Nuevo jefe, misma historia

En marzo, poco después del veredicto, viajamos a Yoro. En el camino, pasamos numerosos camiones que transportaban grandes cantidades de pino que salía de la zona. El terreno se ve agotado en ciertos puntos, incluso a lo largo de Locomapa, la formidable cadena montañosa hacia el norte que conecta a Yoro con el vecino Olancho. 

Nos dirigimos a la alcaldía, un edificio en concreto, de una planta, justo al lado del parque principal, de paredes amarillas. Las heridas dejadas por el exalcalde seguían abiertas, y parte de su caso seguía sin resolver, lo que hacía que la gente vacilara cuando les hacíamos alguna pregunta. Además del veredicto contra Urbina Soto, el pueblo seguía afrontando la redada hecha por las autoridades a la alcaldía y el arresto de las presuntas cómplices del exalcalde en el esquema de fraude en obras públicas.

Más aún, Carlos Fernando, el presunto “jefe” de la pandilla Urbina Soto, seguía fugitivo. Muchos suponían que estaba escondido en algún lugar de Locomapa. Cualquier persona de fuera de Yoro era mirada con sospecha, y algunos de los habitantes parecían cerrar filas en torno a los suyos.

“Eso sorprende al pueblo”, nos dijo José Rigoberto Urbina, el actual encargado de la ciudad, y quien afirma que no tiene lazos con la familia, cuando preguntamos por la persistencia de los rumores sobre las actividades criminales de ella.

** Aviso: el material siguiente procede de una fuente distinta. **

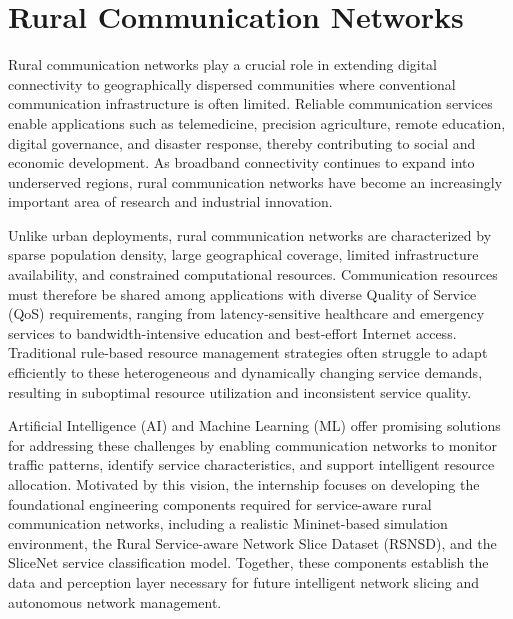 \documentclass[12pt,a4paper]{report}
\begin{document}
	\section{Rural Communication Networks}
	\label{sec:rural}
	
	Rural communication networks play a crucial role in extending digital connectivity to geographically dispersed communities where conventional communication infrastructure is often limited. Reliable communication services enable applications such as telemedicine, precision agriculture, remote education, digital governance, and disaster response, thereby contributing to social and economic development. As broadband connectivity continues to expand into underserved regions, rural communication networks have become an increasingly important area of research and industrial innovation.
	
	Unlike urban deployments, rural communication networks are characterized by sparse population density, large geographical coverage, limited infrastructure availability, and constrained computational resources. Communication resources must therefore be shared among applications with diverse Quality of Service (QoS) requirements, ranging from latency-sensitive healthcare and emergency services to bandwidth-intensive education and best-effort Internet access. Traditional rule-based resource management strategies often struggle to adapt efficiently to these heterogeneous and dynamically changing service demands, resulting in suboptimal resource utilization and inconsistent service quality.
	
	Artificial Intelligence (AI) and Machine Learning (ML) offer promising solutions for addressing these challenges by enabling communication networks to monitor traffic patterns, identify service characteristics, and support intelligent resource allocation. Motivated by this vision, the internship focuses on developing the foundational engineering components required for service-aware rural communication networks, including a realistic Mininet-based simulation environment, the Rural Service-aware Network Slice Dataset (RSNSD), and the SliceNet service classification model. Together, these components establish the data and perception layer necessary for future intelligent network slicing and autonomous network management.
	
	
	
	
\end{document}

José y otros comentaron que el exalcalde parecía estar pagando por los errores de sus hermanos, en particular los de Carlos Fernando. Afirmaron que el alcalde había hecho proyectos de infraestructura y era considerado un político “del pueblo”. Un centro de salud, inaugurado en 2016, dos años después de su arresto, hasta lleva su nombre.

“Sigue siendo popular”, comentó Urbina. “Si regresara, lo elegirían en un minuto”.

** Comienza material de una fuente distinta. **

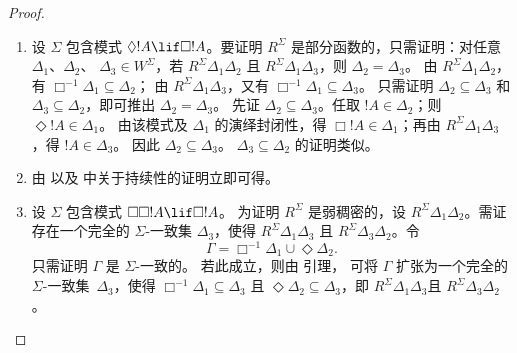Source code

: \documentclass[../../../include/open-logic-section]{subfiles}
\begin{document}
\begin{proof}
  \begin{enumerate}
  \item 设 $\Sigma$ 包含模式 $\Diamond !A \lif \Box !A$。要证明
    $R^\Sigma$ 是部分函数的，只需证明：对任意 $\Delta_1$、$\Delta_2$、
    $\Delta_3 \in W^\Sigma$，若 $R^\Sigma \Delta_1\Delta_2$ 且
    $R^\Sigma \Delta_1\Delta_3$，则 $\Delta_2=\Delta_3$。
    由 $R^\Sigma \Delta_1\Delta_2$，有 $\Box^{-1}\Delta_1 \subseteq \Delta_2$；
    由 $R^\Sigma \Delta_1\Delta_3$，又有
    $\Box^{-1}\Delta_1 \subseteq
    \Delta_3$。
    只需证明 $\Delta_2 \subseteq \Delta_3$ 和 $\Delta_3 \subseteq \Delta_2$，即可推出 $\Delta_2=\Delta_3$。
    先证 $\Delta_2 \subseteq \Delta_3$。任取
    $!A \in \Delta_2$；则 $\Diamond!A \in \Delta_1$。
    由该模式及 $\Delta_1$ 的演绎封闭性，得
    $\Box!A \in \Delta_1$；再由
    $R^\Sigma \Delta_1\Delta_3$，得 $!A \in \Delta_3$。
    因此 $\Delta_2 \subseteq \Delta_3$。
    $\Delta_3 \subseteq \Delta_2$ 的证明类似。
  \item 由  以及
     中关于持续性的证明立即可得。

  \item 设 $\Sigma$ 包含模式 $\Box\Box!A \lif \Box!A$。
    为证明 $R^\Sigma$ 是弱稠密的，设
    $R^\Sigma \Delta_1\Delta_2$。需证存在一个完全的
    $\Sigma$-一致集 $\Delta_3$，使得
    $R^\Sigma \Delta_1\Delta_3$ 且
    $R^\Sigma \Delta_3\Delta_2$。令
    \[
    \Gamma = \Box^{-1}\Delta_1 \cup \Diamond\Delta_2.
    \]
    只需证明 $\Gamma$ 是 $\Sigma$-一致的。
    若此成立，则由 引理，
    可将 $\Gamma$ 扩张为一个完全的 $\Sigma$-一致集~$\Delta_3$，使得
    $\Box^{-1}\Delta_1 \subseteq \Delta_3$ 且
    $\Diamond\Delta_2 \subseteq \Delta_3$，即
    $R^\Sigma \Delta_1\Delta_3$且
    $R^\Sigma \Delta_3\Delta_2$。


\end{enumerate}
\end{proof}
\end{document}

Y Diana Urbina Soto se está aprovechando de la popularidad de su hermano. Es una de las candidatas a la alcaldía, cuando hicimos la visita, había puesto sus afiches justo debajo de los del presidente de Honduras Juan Orlando Hernández, quien es candidato a la reelección. Pocos días antes de nuestra llegada, ella había ganado la nominación del Partido Nacional con 8.000 votos, casi el doble de la votación del candidato del partido perdedor en las elecciones anteriores.

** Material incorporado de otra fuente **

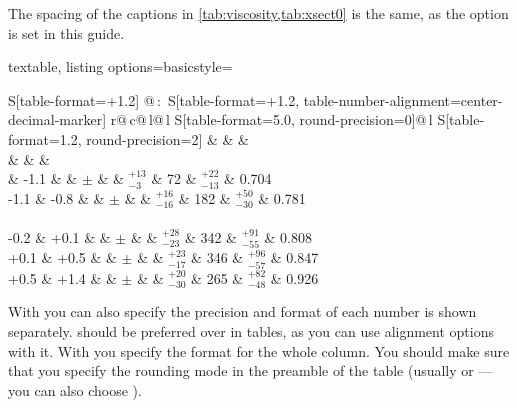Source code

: The spacing of the captions in \cref{tab:viscosity,tab:xsect0} is the same,
as the option  is set in this guide.

\begin{table}[htbp]
  \caption{A selection of cross-section measurements!
    Typeset using the  macro.}%
  \label{tab:xsect0}
\begin{tcblisting}{textable,
  listing options={basicstyle=\ttfamily\footnotesize}}
\centering
\renewcommand{\arraystretch}{1.2}
\begin{tabular}{
    S[table-format=+1.2] @{\,:\,}
    S[table-format=+1.2, table-number-alignment=center-decimal-marker]
    r@{\,}c@{\,}l@{\,}l
    S[table-format=5.0, round-precision=0]@{\,}l
    S[table-format=1.2, round-precision=2]}
  \toprule
   &  
  &  & \Cbhad \\
   &  &
   & \\
   & -1.1 &  &
  \(\pm\) &  &
  \(^{+13}_{-3}\) &  72 & \(^{+22}_{-13}\) & 0.704 \\
  -1.1 & -0.8 &  &
  \(\pm\) &  &
  \(^{+16}_{-16}\) & 182 & \(^{+50}_{-30}\) & 0.781 \\
  \\
  -0.2 & +0.1 &  &
  \(\pm\) &  &
  \(^{+28}_{-23}\) & 342 & \(^{+91}_{-55}\) & 0.808 \\
  +0.1 & +0.5 &  &
  \(\pm\) &  &
  \(^{+23}_{-17}\) & 346 & \(^{+96}_{-57}\) & 0.847 \\
  +0.5 & +1.4 &  &
  \(\pm\) &  &
  \(^{+20}_{-30}\) & 265 & \(^{+82}_{-48}\) & 0.926 \\
  \bottomrule
\end{tabular}
\end{tcblisting}
\end{table}

With  you can also specify the precision and format of each
number is shown separately.
 should be preferred over  in tables,
as you can use alignment options with it.
With  you specify the format for the whole column.
You should make sure
that you specify the rounding mode in the preamble of the table (usually
 or  --- you can also choose ).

Carteles de campaña a las afueras de Yoro. Creditos: Steven Dudley

Carteles de campaña a las afueras de Yoro. Creditos: Steven Dudley

El prospecto de otra Urbina Soto en la alcaldía asusta a algunos. Un político de la oposición nos dijo que algunos de sus compañeros habían sido detenidos por hombres armados en Locomapa cuando se dirigían a una reunión, y se les dijo que dieran la vuelta, volvieran al pueblo y no se molestaran en hacer campaña en esa zona. Este político, que no quiso dar su nombre por temor a represalias, dijo que tenía en cuenta la advertencia y añadió que el jefe de su partido había salido de la zona por amenazas.

“No tenemos a nadie [que quiera presentarse como candidato]”, aseguró.

*Esta investigación se llevó a cabo con ayuda de Suecia. Hace parte de una serie de tres informes sobre los alcaldes en el Triángulo Norte.